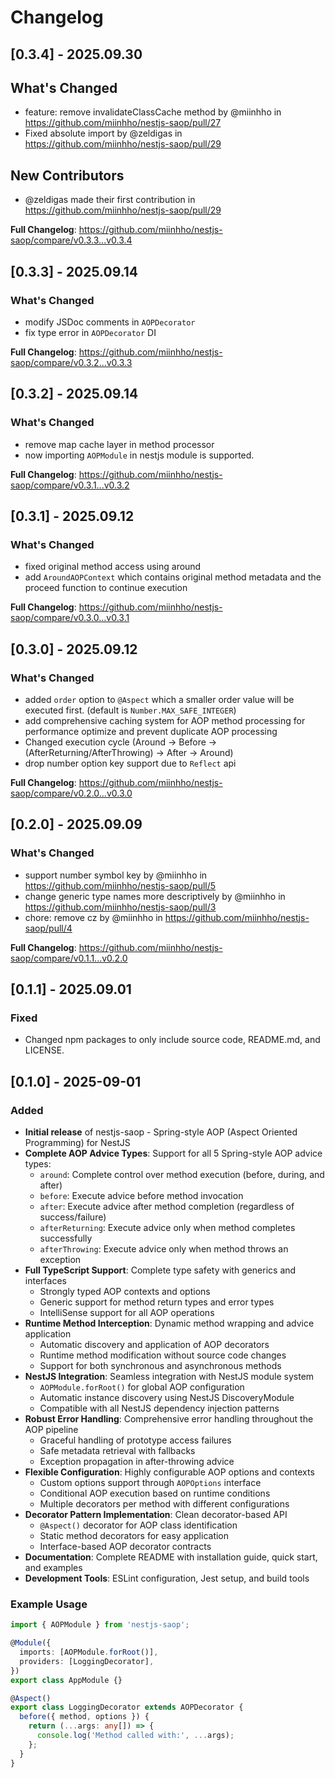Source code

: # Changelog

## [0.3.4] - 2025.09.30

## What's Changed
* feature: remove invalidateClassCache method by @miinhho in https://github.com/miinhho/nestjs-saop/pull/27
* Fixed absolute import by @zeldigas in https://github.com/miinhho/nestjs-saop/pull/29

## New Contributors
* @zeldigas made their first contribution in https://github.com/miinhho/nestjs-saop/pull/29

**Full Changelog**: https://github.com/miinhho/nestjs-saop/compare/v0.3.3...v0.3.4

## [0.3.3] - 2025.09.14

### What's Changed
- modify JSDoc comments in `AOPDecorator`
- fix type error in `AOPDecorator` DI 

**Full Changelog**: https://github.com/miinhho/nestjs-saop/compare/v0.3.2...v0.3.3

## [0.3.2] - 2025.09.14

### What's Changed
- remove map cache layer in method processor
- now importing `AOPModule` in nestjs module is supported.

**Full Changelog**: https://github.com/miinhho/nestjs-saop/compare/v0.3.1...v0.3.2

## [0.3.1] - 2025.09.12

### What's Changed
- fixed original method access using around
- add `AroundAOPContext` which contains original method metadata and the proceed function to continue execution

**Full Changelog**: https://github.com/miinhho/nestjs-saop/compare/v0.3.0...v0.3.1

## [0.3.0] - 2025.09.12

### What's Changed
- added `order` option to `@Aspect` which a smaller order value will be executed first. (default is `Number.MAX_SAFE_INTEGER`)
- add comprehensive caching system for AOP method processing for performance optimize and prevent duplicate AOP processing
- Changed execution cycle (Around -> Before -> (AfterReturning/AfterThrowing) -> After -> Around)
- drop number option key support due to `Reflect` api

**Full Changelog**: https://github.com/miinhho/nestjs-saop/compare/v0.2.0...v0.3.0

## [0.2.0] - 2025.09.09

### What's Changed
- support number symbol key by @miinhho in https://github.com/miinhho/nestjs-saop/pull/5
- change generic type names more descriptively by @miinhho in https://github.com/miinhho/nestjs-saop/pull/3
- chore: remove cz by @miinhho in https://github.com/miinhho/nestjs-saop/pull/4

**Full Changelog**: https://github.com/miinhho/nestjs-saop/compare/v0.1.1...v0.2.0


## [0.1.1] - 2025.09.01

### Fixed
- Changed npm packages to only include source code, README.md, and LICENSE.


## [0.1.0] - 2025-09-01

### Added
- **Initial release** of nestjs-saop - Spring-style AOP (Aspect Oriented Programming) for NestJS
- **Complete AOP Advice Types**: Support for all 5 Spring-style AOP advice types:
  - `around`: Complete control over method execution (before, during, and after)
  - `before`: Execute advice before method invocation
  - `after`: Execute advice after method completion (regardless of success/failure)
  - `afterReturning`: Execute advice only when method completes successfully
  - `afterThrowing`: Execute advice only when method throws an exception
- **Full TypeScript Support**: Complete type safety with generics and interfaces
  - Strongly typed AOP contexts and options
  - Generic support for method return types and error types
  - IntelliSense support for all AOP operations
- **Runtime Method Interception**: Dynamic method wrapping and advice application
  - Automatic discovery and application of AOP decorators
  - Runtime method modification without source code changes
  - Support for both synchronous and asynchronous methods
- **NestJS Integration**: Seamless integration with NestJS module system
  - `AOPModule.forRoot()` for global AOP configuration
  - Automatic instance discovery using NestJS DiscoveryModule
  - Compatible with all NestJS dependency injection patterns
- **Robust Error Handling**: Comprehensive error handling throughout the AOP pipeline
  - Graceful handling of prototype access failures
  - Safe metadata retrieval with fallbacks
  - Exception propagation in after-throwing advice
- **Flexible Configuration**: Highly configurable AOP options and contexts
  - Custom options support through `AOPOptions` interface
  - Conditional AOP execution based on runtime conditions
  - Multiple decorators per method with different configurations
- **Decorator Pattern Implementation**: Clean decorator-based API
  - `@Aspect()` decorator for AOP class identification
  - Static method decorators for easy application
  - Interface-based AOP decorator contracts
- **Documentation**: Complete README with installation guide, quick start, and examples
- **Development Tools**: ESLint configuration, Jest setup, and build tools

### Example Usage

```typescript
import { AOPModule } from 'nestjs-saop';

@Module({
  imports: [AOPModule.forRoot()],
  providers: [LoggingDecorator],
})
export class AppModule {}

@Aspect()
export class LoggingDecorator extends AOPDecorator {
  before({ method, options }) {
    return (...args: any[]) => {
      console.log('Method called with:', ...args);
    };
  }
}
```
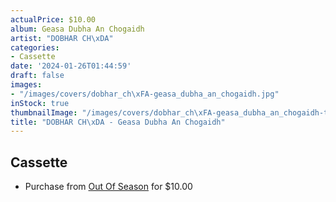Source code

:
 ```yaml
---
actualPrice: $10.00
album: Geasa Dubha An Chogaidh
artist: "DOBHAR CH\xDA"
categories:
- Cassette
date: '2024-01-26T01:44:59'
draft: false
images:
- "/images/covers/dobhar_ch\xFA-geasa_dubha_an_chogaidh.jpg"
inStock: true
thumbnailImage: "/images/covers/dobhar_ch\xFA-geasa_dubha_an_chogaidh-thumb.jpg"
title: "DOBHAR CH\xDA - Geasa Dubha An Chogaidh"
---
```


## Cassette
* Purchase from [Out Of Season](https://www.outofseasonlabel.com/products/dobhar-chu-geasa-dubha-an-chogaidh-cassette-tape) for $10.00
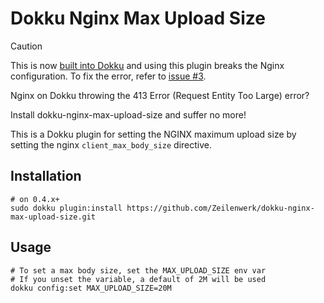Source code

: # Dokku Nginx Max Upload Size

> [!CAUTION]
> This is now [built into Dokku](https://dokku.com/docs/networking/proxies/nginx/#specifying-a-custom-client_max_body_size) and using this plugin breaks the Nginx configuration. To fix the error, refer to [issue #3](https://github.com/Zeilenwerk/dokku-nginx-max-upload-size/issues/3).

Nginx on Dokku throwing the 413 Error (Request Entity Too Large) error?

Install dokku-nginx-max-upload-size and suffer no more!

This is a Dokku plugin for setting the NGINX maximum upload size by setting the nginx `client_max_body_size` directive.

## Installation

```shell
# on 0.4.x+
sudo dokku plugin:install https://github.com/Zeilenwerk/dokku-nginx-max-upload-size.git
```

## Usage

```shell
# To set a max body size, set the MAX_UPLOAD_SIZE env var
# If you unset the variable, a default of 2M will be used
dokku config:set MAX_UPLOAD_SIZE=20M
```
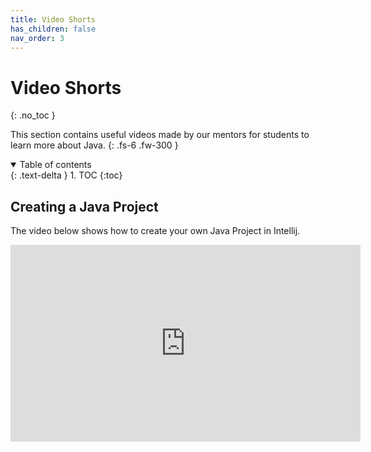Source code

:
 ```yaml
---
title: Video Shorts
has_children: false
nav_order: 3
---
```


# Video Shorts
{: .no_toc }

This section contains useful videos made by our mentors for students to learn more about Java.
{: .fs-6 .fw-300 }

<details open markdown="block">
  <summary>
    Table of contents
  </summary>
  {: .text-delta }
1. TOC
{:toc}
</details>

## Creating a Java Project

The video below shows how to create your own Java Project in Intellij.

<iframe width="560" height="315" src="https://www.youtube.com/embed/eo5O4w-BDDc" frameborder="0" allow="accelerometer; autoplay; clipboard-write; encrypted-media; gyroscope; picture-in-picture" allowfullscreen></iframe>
•••••
Your assignment:
Please copy each line of the records above that holds the word "which".

Response to this exercise:
- add `AroundAOPContext` which contains original method metadata and the proceed function to continue execution
- added `order` option to `@Aspect` which a smaller order value will be executed first. (default is `Number.MAX_SAFE_INTEGER`)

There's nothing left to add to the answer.